PS: I got the impression from my brother-in-law he had an Apple tech check out the dead laptop, and was told it seemed to have a cracked motherboard. And so the only solution would be buying a new and supremely expensive motherboard replacement.

Well, I had to get pretty intimate with this Powerbook to extract the hard drive. And I could find no crack in the motherboard. Plus, I saw no signs the Powerbook had been disassembled for such an inspection since it left the factory, either.

I did see evidence of maybe some foreign material here and there inside the device. Bits of a sort of light colored powder, like I recall seeing sometimes collect around car battery terminals decades back. Maybe that's normal: I have no idea what's normal for laptops. But in all the desktops I ever explored the innards of, I didn't come across stuff like this. But dust, dust bunnies, and even bugs and spider webs instead.

I can't help wondering now if that laptop was really dead when I took it apart. And wish I'd done some online research and more hands-on experimentation first in that regard.

Especially after I recalled somewhat later that the desktop G4 had acted precisely the same as witnessed for the laptop, a few years back. And I think we overcame that by removing the PRAM battery for 8-12 solid hours. Hmmm...

Well, as I tried to be cautious in my disassembly, a reassembly and further repairs for the laptop are not entirely out of the question. Once my brother-in-law gets his iTunes off the salvaged hard drive, I may ask him if he wants to leave the hard drive and other pieces of the laptop here with me to dabble with over time, to see if I can bring it back to life in an economical fashion...
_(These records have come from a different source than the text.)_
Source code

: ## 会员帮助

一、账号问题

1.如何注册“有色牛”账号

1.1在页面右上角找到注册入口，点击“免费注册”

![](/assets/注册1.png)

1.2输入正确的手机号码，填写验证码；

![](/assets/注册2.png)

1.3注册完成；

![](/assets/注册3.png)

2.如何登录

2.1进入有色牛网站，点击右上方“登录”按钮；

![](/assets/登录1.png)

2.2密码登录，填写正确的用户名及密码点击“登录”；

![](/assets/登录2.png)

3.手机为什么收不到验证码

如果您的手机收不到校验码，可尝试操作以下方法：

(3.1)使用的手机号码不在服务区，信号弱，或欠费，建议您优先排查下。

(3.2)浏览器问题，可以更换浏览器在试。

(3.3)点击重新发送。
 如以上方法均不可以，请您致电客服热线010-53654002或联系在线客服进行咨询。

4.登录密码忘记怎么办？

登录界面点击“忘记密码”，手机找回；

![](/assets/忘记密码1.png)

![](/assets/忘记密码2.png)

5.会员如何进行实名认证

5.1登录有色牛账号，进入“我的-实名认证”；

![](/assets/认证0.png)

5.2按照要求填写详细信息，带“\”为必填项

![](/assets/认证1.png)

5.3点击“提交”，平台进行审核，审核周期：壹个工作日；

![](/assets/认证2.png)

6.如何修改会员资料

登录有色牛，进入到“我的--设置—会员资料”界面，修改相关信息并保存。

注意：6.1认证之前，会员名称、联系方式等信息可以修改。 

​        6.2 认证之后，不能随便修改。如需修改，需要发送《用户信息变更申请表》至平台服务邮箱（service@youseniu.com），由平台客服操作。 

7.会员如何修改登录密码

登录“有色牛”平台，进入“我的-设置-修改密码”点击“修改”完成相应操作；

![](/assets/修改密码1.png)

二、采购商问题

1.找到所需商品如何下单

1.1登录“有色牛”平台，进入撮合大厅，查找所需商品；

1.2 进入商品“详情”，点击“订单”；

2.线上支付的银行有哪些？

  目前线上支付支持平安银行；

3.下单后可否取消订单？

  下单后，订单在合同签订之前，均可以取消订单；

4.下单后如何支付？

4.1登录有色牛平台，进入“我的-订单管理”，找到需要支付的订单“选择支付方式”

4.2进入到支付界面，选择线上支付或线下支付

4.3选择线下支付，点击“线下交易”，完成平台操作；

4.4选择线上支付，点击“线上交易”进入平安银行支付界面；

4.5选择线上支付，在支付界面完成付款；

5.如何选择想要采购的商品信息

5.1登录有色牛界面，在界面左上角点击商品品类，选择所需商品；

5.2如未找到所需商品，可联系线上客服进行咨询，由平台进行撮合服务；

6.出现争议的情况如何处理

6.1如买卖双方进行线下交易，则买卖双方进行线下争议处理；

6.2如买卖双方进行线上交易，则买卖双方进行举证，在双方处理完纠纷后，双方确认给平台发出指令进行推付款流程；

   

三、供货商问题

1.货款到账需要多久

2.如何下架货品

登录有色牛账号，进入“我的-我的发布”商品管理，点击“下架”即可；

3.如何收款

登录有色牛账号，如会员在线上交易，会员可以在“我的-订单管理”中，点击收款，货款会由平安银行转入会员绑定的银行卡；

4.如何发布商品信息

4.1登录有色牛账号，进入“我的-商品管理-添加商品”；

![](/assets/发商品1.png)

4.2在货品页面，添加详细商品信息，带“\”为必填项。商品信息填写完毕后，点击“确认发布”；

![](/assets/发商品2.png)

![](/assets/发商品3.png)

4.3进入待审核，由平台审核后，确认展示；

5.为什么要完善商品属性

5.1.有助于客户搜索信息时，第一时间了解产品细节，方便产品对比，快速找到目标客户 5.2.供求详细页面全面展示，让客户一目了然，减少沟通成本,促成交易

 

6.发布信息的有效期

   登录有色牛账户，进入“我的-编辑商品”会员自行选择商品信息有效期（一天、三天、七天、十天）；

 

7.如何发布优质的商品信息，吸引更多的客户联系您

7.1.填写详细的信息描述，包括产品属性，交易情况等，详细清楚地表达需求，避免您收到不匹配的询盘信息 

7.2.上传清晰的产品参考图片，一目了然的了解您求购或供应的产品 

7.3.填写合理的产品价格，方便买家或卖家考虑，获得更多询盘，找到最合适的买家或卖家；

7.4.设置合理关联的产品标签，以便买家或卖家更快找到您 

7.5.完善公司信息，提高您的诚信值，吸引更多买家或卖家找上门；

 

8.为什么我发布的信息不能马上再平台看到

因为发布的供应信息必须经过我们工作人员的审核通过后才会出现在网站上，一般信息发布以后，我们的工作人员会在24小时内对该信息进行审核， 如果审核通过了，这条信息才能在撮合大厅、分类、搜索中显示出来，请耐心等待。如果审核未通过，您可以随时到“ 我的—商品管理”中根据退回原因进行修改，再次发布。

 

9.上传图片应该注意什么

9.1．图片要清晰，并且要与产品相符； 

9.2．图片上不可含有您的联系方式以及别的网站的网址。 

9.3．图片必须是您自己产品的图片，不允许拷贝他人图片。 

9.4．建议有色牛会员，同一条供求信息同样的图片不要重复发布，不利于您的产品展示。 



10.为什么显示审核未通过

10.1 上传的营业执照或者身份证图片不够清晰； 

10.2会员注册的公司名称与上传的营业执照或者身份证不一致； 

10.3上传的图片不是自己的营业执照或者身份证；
As I lucked out and got a discarded 120 GB external hard drive to alleviate the mounting disk space crisis on my PC, I no longer have the interest in the old laptop drive for my own possible use, as I did some weeks back.

I also loathe laptops for my own personal use, for reasons I've listed elsewhere on site in previous years. So about the only interests I'd have in trying to get the laptop running again now would be curiosity, the geek challenge, and re-empowering my brother-in-law with the portable computing power he once possessed-- as well as helping him recoup the enormous investment I know he must have in the machine (Apple laptops are notoriously expensive).

Plus, I guess I'd get some small satisfaction in whatever extra revenue I might prevent Apple/Steve Jobs from collecting due to yet another dead Powerbook existing in the world.